A reduction in federal funding for the Agency for Healthcare Research and Quality, which is charged with improving the safety and quality of the nation’s healthcare system, has resulted in defunding of the National Guideline Clearinghouse, a public database of evidence-based clinical practice guidelines operated by AHRQ.

“This is a decision that was made by AHRQ leadership in response to our current budget and the Agency’s priorities, consistent with decisions AHRQ often has to make about how best to invest the resources at our disposal,” according to an agency spokesman.

AHRQ headquarters

NGC was originally created by AHRQ in partnership with the American Medical Association (AMA) and the American Association of Health Plans (now America's Health Insurance Plans (AHIP). It has been in operation for 20 years.

The elimination of the clearinghouse comes as AHRQ faces an uncertain future. President Donald Trump's Fiscal Year 2019 budget calls for the elimination of AHRQ and its consolidation within the National Institutes of Health.

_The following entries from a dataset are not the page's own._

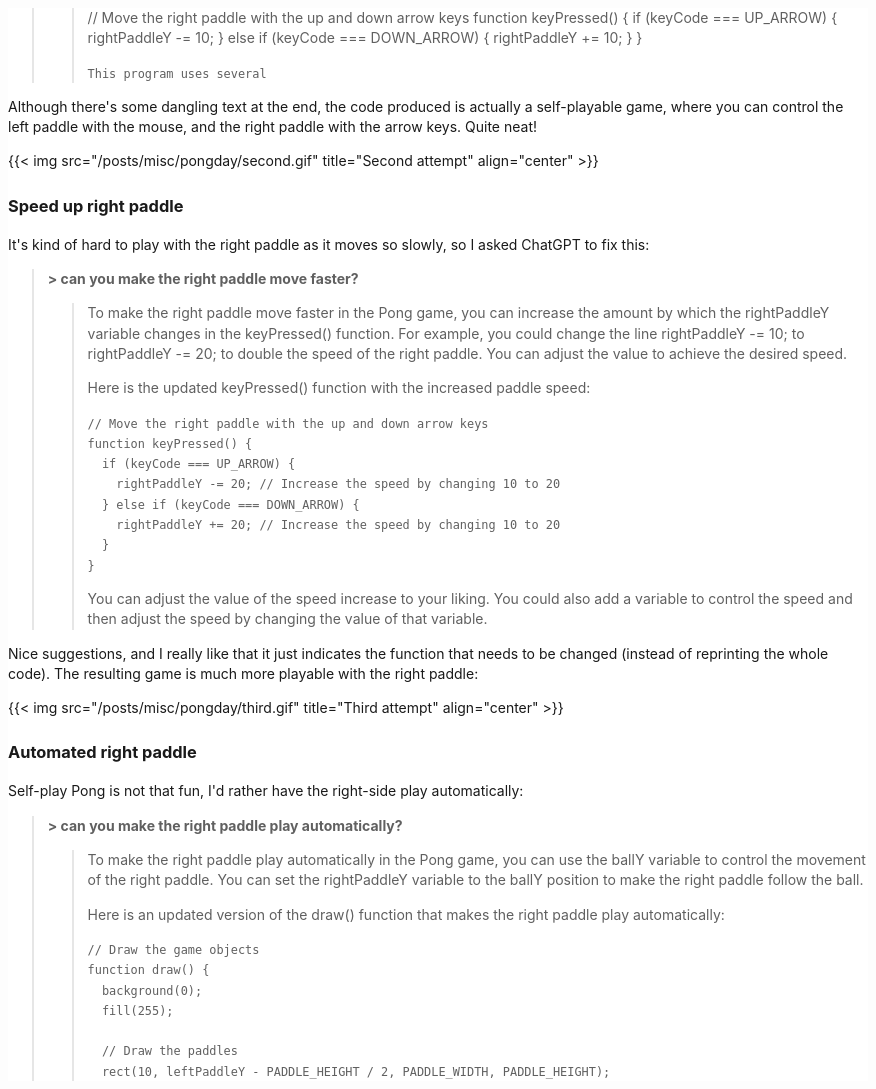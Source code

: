>> // Move the right paddle with the up and down arrow keys
>> function keyPressed() {
>>   if (keyCode === UP_ARROW) {
>>     rightPaddleY -= 10;
>>   } else if (keyCode === DOWN_ARROW) {
>>     rightPaddleY += 10;
>>   }
>> }
>> ```
>> This program uses several

Although there's some dangling text at the end, the code produced is actually a
self-playable game, where you can control the left paddle with the mouse, and
the right paddle with the arrow keys. Quite neat!

{{< img src="/posts/misc/pongday/second.gif" title="Second attempt" align="center" >}}

### Speed up right paddle

It's kind of hard to play with the right paddle as it moves so slowly, so I
asked ChatGPT to fix this:

> **> can you make the right paddle move faster?**
>> To make the right paddle move faster in the Pong game, you can increase the amount by which the rightPaddleY variable changes in the keyPressed() function. For example, you could change the line rightPaddleY -= 10; to rightPaddleY -= 20; to double the speed of the right paddle. You can adjust the value to achieve the desired speed.
>> 
>> Here is the updated keyPressed() function with the increased paddle speed:
>> ```
>> // Move the right paddle with the up and down arrow keys
>> function keyPressed() {
>>   if (keyCode === UP_ARROW) {
>>     rightPaddleY -= 20; // Increase the speed by changing 10 to 20
>>   } else if (keyCode === DOWN_ARROW) {
>>     rightPaddleY += 20; // Increase the speed by changing 10 to 20
>>   }
>> }
>> ```
>> You can adjust the value of the speed increase to your liking. You could also add a variable to control the speed and then adjust the speed by changing the value of that variable.

Nice suggestions, and I really like that it just indicates the function that needs to be changed (instead of reprinting the whole code). The resulting game is much more playable with the right paddle:

{{< img src="/posts/misc/pongday/third.gif" title="Third attempt" align="center" >}}

### Automated right paddle

Self-play Pong is not that fun, I'd rather have the right-side play automatically:

> **> can you make the right paddle play automatically?**
>> To make the right paddle play automatically in the Pong game, you can use the ballY variable to control the movement of the right paddle. You can set the rightPaddleY variable to the ballY position to make the right paddle follow the ball.
>> 
>> Here is an updated version of the draw() function that makes the right paddle play automatically:
>> ```
>> // Draw the game objects
>> function draw() {
>>   background(0);
>>   fill(255);
>> 
>>   // Draw the paddles
>>   rect(10, leftPaddleY - PADDLE_HEIGHT / 2, PADDLE_WIDTH, PADDLE_HEIGHT);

The web site for the NGC is still accessible, but a notice at the top of the page says that it will not be available after July 16 because “federal funding through AHRQ will no longer be available to support the NGC as of that date.” The NGC will continue “to post summaries of new and updated evidence-based clinical practice guidelines until July 2.”

AHRQ officials said they lacked the funds to continue the contract that supported the operations of the guidelines clearinghouse. However, a stripped-down version of the guidelines initiative still may go forward. “AHRQ is receiving expressions of interest from stakeholders interested in carrying on NGC's work,” says a notice on its web site. “It is not clear at this time, however, when or if NGC (or something like NGC) will be online again. In addition, AHRQ has not yet determined whether, or to what extent, the Agency would have an ongoing role if a stakeholder were to continue to operate the NGC.”

Since the funding announcement was made, AHRQ has heard from several stakeholders that built routines and processes around the presence of the NGC, so the agency is looking for some type of a viable service, according to the spokesman. “We are exploring a path or paths to sustain the NCG or some evolution of it, and will continue to do so.”

Also See: AHRQ to fund efforts to develop CDS sharing tools

The NGC summarized guidelines and how they were developed along with side-by-side comparison of attributes of two or more guidelines, and links to full-text guidelines.

The mobile device-friendly service gave users a weekly electronic mailing of new guidelines and updates to existing guidelines and technical assistance via video tutorials. Guidelines were available for a range of stakeholders that include clinicians, healthcare organizations and delivery systems, medical specialty and professional societies, employers and large purchasers, educational institutions and state and local governments.